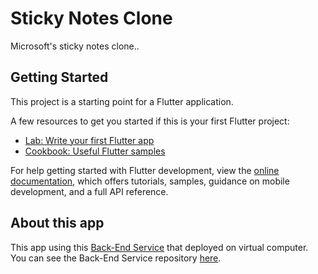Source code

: # Sticky Notes Clone

Microsoft's sticky notes clone..

## Getting Started

This project is a starting point for a Flutter application.

A few resources to get you started if this is your first Flutter project:

- [Lab: Write your first Flutter app](https://docs.flutter.dev/get-started/codelab)
- [Cookbook: Useful Flutter samples](https://docs.flutter.dev/cookbook)

For help getting started with Flutter development, view the
[online documentation](https://docs.flutter.dev/), which offers tutorials,
samples, guidance on mobile development, and a full API reference.

## About this app

This app using this [Back-End Service](https://api.rulim34.dev/api/v2) that deployed on virtual computer.
You can see the Back-End Service repository [here](https://github.com/alexadamm/collaborative-notes-api).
++++++
** Requirement **
I'd like the entries above repeated exactly, but without any of their pictures.

** Answer to this exercise **
Source code

: # Sticky Notes Clone

Microsoft's sticky notes clone..

## Getting Started

This project is a starting point for a Flutter application.

A few resources to get you started if this is your first Flutter project:

- [Lab: Write your first Flutter app](https://docs.flutter.dev/get-started/codelab)
- [Cookbook: Useful Flutter samples](https://docs.flutter.dev/cookbook)

For help getting started with Flutter development, view the
[online documentation](https://docs.flutter.dev/), which offers tutorials,
samples, guidance on mobile development, and a full API reference.

## About this app

This app using this [Back-End Service](https://api.rulim34.dev/api/v2) that deployed on virtual computer.
You can see the Back-End Service repository [here](https://github.com/alexadamm/collaborative-notes-api).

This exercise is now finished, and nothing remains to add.